But headphones represent new growth opportunities. In the US alone, market research firm Circana estimates about $US2.2bn worth of headphones were sold last year – almost 50 per cent more than wi-fi audio speaker.
The Ace completes Sonos’s personal audio offering and it is a competitive and attractive package, available in black or white.
They are lighter than Apple’s AirPod Max, weighing 312 grams versus 384.8 grams – making them kinder on your head and neck. It’s comfortable enough to wear while taking phone calls, with beamforming microphones targeting your voice and suppressing background noise to provide extra clarity.
The noise cancelling is effective and blocks out ambient noise most of the time.
The design is also pleasantly minimalist, with a stainless steel headband that extends and stays in place, preventing slippage that can ruin the fit. The ear cushions are memory foam wrapped in faux or what Sonos calls vegan leather, but it feels soft enough and breathes.

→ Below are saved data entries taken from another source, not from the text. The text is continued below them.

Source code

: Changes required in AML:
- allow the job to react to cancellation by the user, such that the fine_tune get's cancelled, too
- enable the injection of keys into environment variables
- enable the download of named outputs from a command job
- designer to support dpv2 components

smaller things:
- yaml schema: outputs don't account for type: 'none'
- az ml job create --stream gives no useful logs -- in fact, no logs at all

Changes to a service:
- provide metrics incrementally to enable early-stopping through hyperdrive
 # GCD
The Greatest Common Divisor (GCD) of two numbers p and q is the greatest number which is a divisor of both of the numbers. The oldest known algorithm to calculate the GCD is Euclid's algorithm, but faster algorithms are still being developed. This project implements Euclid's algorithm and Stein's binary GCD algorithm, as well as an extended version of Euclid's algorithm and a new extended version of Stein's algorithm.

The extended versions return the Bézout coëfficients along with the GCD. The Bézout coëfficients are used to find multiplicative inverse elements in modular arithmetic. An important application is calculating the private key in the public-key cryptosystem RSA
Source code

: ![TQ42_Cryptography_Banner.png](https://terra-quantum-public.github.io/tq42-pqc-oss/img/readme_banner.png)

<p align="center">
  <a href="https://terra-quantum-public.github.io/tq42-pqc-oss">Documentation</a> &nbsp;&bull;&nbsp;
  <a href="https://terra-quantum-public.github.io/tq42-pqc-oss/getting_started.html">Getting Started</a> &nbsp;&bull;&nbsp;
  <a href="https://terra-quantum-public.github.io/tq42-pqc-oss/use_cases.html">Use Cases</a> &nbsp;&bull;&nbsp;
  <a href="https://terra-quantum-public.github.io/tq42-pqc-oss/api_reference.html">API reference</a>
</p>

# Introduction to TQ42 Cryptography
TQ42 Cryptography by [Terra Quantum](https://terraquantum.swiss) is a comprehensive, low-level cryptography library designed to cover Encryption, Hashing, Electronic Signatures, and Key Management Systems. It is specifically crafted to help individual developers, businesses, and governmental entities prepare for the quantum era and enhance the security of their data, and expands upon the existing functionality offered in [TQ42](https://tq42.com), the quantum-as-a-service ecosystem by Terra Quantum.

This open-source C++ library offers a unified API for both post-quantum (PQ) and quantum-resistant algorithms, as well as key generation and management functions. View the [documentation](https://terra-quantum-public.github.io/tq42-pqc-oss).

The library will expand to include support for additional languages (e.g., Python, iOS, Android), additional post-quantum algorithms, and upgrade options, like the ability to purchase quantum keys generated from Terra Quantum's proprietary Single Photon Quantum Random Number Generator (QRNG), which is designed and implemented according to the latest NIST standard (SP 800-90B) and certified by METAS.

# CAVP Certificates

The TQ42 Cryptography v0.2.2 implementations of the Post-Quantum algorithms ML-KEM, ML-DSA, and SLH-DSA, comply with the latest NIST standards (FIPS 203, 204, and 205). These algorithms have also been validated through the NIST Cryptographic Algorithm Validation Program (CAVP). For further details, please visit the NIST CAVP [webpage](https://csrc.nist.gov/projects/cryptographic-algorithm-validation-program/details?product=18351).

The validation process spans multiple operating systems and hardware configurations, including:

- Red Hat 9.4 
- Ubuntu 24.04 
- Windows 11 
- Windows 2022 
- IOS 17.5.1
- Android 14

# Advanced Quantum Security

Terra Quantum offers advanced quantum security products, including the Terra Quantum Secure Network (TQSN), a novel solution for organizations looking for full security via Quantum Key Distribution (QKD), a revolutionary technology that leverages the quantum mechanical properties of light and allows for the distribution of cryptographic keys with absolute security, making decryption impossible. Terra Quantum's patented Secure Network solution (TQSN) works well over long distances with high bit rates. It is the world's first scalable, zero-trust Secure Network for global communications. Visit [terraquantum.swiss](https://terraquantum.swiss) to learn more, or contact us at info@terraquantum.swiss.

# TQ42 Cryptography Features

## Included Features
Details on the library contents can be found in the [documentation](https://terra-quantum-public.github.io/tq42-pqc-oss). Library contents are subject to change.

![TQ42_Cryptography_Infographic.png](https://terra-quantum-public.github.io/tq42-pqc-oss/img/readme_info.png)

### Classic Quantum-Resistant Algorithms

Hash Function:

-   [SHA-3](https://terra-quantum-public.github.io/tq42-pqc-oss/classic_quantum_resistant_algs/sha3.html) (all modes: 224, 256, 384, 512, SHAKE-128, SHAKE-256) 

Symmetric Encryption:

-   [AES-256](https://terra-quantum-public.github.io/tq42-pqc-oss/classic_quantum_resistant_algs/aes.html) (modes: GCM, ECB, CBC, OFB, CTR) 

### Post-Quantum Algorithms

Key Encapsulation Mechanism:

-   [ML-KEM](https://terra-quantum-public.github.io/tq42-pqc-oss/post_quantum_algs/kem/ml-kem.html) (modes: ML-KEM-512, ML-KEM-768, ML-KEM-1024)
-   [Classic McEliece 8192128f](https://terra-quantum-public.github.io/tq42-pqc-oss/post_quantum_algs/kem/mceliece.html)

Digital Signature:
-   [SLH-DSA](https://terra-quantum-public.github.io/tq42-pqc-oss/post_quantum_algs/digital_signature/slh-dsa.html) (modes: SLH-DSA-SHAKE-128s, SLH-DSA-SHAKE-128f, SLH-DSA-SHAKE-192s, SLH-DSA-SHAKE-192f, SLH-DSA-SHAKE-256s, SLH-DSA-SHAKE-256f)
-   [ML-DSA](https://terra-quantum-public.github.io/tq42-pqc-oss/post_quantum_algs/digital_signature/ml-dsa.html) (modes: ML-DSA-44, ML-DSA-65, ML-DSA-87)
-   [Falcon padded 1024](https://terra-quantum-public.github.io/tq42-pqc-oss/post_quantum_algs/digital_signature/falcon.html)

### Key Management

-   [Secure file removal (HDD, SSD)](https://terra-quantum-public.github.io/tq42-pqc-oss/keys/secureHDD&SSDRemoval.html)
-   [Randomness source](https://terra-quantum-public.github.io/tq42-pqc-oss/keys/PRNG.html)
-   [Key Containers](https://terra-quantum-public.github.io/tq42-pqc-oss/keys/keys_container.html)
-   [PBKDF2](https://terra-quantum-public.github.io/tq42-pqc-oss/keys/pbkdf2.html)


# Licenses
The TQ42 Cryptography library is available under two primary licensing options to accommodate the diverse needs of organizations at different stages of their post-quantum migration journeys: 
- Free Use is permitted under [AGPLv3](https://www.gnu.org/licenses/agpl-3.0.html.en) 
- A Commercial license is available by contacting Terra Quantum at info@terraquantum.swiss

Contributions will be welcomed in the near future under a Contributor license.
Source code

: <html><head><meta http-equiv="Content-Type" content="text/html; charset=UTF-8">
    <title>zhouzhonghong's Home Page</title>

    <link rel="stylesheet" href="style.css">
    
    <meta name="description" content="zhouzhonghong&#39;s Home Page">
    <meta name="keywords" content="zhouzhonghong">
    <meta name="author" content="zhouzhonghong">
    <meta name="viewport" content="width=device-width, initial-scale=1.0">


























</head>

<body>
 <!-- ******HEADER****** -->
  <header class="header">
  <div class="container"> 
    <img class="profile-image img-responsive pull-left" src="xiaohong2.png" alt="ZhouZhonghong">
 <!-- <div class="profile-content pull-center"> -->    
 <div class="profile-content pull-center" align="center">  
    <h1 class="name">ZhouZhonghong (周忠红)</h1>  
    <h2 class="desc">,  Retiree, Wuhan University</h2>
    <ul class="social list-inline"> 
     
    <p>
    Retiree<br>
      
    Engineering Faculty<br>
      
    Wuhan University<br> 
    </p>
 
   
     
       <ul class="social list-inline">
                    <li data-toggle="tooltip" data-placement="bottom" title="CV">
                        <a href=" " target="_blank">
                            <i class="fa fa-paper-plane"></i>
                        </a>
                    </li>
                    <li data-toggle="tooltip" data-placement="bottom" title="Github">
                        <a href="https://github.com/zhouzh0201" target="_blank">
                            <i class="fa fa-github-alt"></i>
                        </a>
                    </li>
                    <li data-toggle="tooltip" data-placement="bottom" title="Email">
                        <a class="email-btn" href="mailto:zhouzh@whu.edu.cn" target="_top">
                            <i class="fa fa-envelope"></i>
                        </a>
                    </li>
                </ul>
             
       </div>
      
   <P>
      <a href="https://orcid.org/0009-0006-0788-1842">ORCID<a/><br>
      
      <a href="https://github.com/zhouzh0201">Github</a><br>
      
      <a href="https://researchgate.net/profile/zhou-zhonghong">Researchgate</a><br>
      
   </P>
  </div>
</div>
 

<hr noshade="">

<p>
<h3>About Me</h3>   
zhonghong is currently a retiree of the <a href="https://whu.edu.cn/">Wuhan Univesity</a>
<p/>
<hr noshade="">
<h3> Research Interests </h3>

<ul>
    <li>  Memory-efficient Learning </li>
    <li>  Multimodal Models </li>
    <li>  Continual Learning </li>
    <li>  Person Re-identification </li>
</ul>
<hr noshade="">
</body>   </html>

The controls make sense. A button on the left side turns them on, while a button on the right below the volume control can turn the noise cancelling off – no morse code-like tapping required. The Ace also comes with a cable to listen to wired music, and says it offers 30 hours battery life. I’ve been listening to music and using them for calls for about a week and haven’t had to charge.
Now all I need is more kosmische musik on my playlist.